С потерей драгоценностей и долларов Карликов смирился. Как отрезал. Попытался он отрезать от себя и переживания. Толку от них никакого, они ничего не изменят. Не хотелось ему и думать о том, кто навел на его квартиру. Единственное, с чем трудно было смириться, – с потерей коллекции монет. Надо попытаться что-то предпринять, чтобы вернуть ее.
Следующим вечером Карликов сделал телефонный звонок и, надев плащ, вышел из дома. Погода испортилась, на улице хлестал мелкий противный дождь.
– Ты куда? – спросила Валентина, продолжавшая пребывать в состоянии прострации, но понемногу все-таки приходящая в себя.
– Надо одного приятеля найти.
– Я не хочу оставаться одна!!!
– Я скоро вернусь…
Андрею Барабанову нелегко было представить, что чувствовали ребята, вернувшиеся из Афгана. Там они защищали интересы своей страны, то есть по большому счету (хотя спор этот долгий), воевали за дело.
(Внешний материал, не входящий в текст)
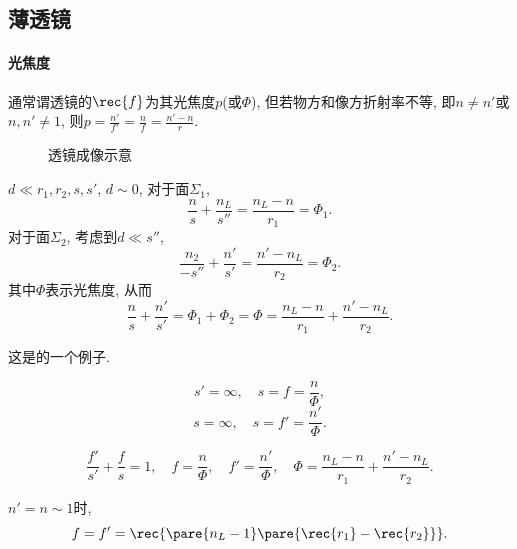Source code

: \documentclass{ctexart}
\begin{document}

\subsection{薄透镜} %
\label{sub:薄透镜}

\paragraph{光焦度} %
\label{par:光焦度}

通常谓透镜的$\displaystyle\rec{f}$为其光焦度$p$(或$\Phi$), 但若物方和像方折射率不等, 即$n\neq n'$或$n,n'\neq 1$, 则$\displaystyle p = \frac{n'}{f'} = \frac{n}{f} = \frac{n'-n}{r}$.


\begin{figure}[ht]
    \centering
    \caption{透镜成像示意}
    \label{fig:透镜成像示意}
\end{figure}
$d\ll r_1,r_2,s,s'$, $d\sim 0$, 对于面$\Sigma_1$,\\
\[ \frac{n}{s} + \frac{n_L}{s''} = \frac{n_L - n}{r_1} = \Phi_1. \]
对于面$\Sigma_2$, 考虑到$d \ll s''$,
\[ \frac{n_2}{-s''} + \frac{n'}{s'} = \frac{n'-n_L}{r_2} = \Phi_2. \]
其中$\Phi$表示光焦度, 从而
\[ \frac{n}{s} + \frac{n'}{s'} = \Phi_1 + \Phi_2 = \Phi = \frac{n_L - n}{r_1} + \frac{n'-n_L}{r_2}. \]
\begin{remark}
    这是的一个例子.
\end{remark}
\[ s' = \infty,\quad s = f = \frac{n}{\Phi}, \]
\[ s = \infty, \quad s = f' = \frac{n'}{\Phi}. \]
\begin{finale}
    \begin{theorem}
        \begin{equation}
            \label{eq:Gauss物像公式}
            \frac{f'}{s'} + \frac{f}{s} = 1,\quad f = \frac{n}{\Phi},\quad f' = \frac{n'}{\Phi},\quad \Phi = \frac{n_L-n}{r_1} + \frac{n'-n_L}{r_2}. 
        \end{equation}
    \end{theorem}
\end{finale}
\begin{finale}
    \begin{theorem}[磨镜者公式]$n'=n\sim 1$时,
        \[ f = f' = \rec{\pare{n_L-1}\pare{\rec{r_1} - \rec{r_2}}}. \]
    \end{theorem}
\end{finale}
\end{document}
Андрей тоже вернулся с войны. Войны не менее суровой. Но он воевал за деньги. Честно сказать, он был киллером, только в военной форме. У него было ощущение, что он вынырнул из выгребной ямы, но от нечистот ему не отмыться никогда. Нужно привыкать жить с этим ощущением, смириться с ним. Уж сколько он там нахлебался дерьма – страшно представить. Еще там, в горах, он сформулировал для себя четкую формулу, которую не забывал повторять вслух:
– Чурок надо давить.
В его сознании понятие «чурки» охватывало довольно большую группу людей – и армян, и азербайджанцев, и дагестанцев, и грузин. Все – черные, усатые, в кепках. Давить – и никаких гвоздей! К чуркам он приравнивал и тех, кто по жизни не нравился ему и перебегал дорогу. Вообще мрази развелось – давить не передавить. С такими идеями он вернулся домой. Правда, немедленно реализовывать свой любимый лозунг он не собирался. Он вообще ничего не собирался делать. Он не знал, что делать. И не умел ничего делать, кроме как окунаться в дерьмо, выплывать из него при козырных картах и деньгах и опять окунаться и выплывать уже, как говорится, голым как сокол…
Перед призывом на военную службу Андрей больше всего боялся Военно-морского флота. Кому охота служить три года вместо двух и плавать на консервных банках, где зимой зуб на зуб не попадает, а летом жара, как в парилке. Да и вообще он никогда не любил водных просторов, и Васко да Гама из него не получился бы никогда.